- Born: Chester Howell Ferguson July 1, 1908 Americus, Georgia
- Died: March 3, 1983 (aged 74) Tampa, Florida
- Education: Mercer University University of Florida
- Known for: designated a Great Floridian
- Spouse: Louise Lykes Ferguson
- Children: Stella F. Thayer & Howell Ferguson

= Chester Howell Ferguson =

American businessman

Chester Howell Ferguson (July 1, 1908 – March 3, 1983) was a prominent Tampa lawyer, banker and businessman whose record of community service was long and distinguished.

==Early life, family and education==
He was born in Americus, Georgia where his father was a farmer. The family moved to Wauchula, Florida for truck farming. Ferguson graduated from Hardee High School in 1926, attended Mercer University and the University of Alabama for his bachelor's degree, then matriculated Law School at the University of Florida. While in Gainesville, he had membership in Phi Delta Theta social fraternity, Phi Delta Phi legal honor society, Omicron Delta Kappa honor society, Florida Blue Key leadership honor society and Scabbard and Blade military honor society.
While in college, Ferguson displayed outstanding legal talents.

==Career==
Ferguson moved to Tampa in 1930 during the depression. He was the first public defender (unpaid) in that city before joining the law firm that became MacFarlane, Ferguson, Allison & Kelly at $15/week. He was made a partner there after five years. Ferguson became counsel for the Lykes Brothers businesses, and subsequently married Louise Lykes, daughter of Dr. Howell Tyson Lykes in 1939. Dr. Lykes was a physician-turned-rancher who shipped cattle via Schooner to Cuba where he made megabucks during the 1880s.
Under Ferguson's guidance, the Lykes Brothers, with business in cattle, shipping, citrus & meat processing and packing, real estate, banking, energy/utilities, electronics and steel. prospered. In the late 1960s he was named CEO and chairman of the board for the billion-dollar conglomerate.
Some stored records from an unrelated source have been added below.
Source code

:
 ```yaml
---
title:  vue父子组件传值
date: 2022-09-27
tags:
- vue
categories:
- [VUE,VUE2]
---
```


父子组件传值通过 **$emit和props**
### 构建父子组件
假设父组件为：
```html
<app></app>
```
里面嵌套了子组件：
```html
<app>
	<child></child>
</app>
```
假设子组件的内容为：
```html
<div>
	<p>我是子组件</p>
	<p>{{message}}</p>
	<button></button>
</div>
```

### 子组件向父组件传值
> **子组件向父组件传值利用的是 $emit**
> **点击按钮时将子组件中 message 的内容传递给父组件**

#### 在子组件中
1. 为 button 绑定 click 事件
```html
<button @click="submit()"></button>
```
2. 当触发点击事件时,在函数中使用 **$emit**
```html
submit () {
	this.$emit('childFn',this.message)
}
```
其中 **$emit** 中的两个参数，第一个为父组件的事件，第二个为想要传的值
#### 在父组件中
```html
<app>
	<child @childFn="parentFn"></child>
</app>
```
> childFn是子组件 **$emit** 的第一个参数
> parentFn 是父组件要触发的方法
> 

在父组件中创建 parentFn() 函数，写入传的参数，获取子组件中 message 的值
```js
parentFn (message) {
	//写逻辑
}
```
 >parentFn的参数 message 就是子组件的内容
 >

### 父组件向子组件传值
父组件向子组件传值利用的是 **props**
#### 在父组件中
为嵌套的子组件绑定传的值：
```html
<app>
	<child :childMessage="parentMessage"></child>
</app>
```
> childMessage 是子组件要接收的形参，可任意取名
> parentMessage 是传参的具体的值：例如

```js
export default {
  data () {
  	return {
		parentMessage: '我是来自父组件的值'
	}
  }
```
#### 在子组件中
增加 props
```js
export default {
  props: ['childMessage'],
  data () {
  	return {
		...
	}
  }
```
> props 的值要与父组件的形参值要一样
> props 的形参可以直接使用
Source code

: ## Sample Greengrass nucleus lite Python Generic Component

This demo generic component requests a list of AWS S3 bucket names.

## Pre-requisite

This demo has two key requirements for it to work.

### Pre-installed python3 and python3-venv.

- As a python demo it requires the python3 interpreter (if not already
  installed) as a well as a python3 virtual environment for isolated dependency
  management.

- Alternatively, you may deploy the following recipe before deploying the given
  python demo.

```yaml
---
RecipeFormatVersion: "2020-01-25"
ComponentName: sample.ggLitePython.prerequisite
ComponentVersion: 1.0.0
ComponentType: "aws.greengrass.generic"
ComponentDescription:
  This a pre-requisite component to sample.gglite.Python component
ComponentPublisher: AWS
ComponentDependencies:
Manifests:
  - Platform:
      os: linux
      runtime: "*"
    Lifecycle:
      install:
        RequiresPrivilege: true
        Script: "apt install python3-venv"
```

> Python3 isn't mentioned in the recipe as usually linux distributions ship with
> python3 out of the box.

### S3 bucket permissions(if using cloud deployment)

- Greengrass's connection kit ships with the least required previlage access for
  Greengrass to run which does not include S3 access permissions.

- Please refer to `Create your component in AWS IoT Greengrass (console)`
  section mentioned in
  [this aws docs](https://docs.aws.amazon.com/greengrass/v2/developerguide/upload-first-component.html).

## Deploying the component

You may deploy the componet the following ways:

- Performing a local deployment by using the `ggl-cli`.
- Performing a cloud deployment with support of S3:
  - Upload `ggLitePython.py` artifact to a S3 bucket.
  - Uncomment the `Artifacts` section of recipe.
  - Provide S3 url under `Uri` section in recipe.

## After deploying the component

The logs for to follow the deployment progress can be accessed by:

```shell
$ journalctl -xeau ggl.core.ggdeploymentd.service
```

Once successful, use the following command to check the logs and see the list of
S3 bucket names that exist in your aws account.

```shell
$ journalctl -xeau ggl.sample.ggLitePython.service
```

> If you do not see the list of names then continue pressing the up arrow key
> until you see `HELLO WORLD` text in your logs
Ferguson was also chairman and CEO of First Florida Banks in Tampa. The bank and their 144 offices were acquired by Barnett Banks in 1992.

==Civic contributions==
Ferguson believed that lawyers should be active in community life. He was one of Tampa's leading citizens, helping the city to grow, revitalize the downtown and become a major financial center and shipping port. He was a director or officer for numerous major corporations.

==Education==
Ferguson highly valued education. He spoke at a Law School Reunion saying, "History shows that governments change, decay and fail, but the processes of learning go on forever." When the Florida Board of Regents replaced the Florida Board of Control in 1965, Ferguson was a principal organizer and served from 1965 to 1979, including two terms as chairman. During that time, the State University System of Florida grew from three to nine universities.
.
The Muma College of Business at the University of South Florida includes Ferguson Hall. It is called "the bunker" because part of the building is underground and contains the largest auditorium on campus. It was named after Chester Howell Ferguson.

==Legacy and honors==
He was a Fellow at both the American College of Probate Counsel and the American College of Trial Lawyers. He received the UF Law Center Trustees' Award for outstanding contributions to his alma mater and the legal profession in 1982. The American Scottish Foundation bestowed the Wallace Award for contributions to the well-being of this country.
His financial contributions include the establishment of the Chester H. Ferguson Scholarship at the Levin College of Law to an outstanding freshman and a donation to the Building Campaign at the Law Center.

He was named a Great Floridian by the Florida Department of State, an honor extended to individuals who made major contributions to the progress and welfare of the state of Florida.

==Death==
Ferguson suffered a heart attack on February 8th and fell into a coma. He died without regaining consciousness on March 3, 1983. He was 74 years old. His wife Louise lived another 33 years, passing on October 5, 2016.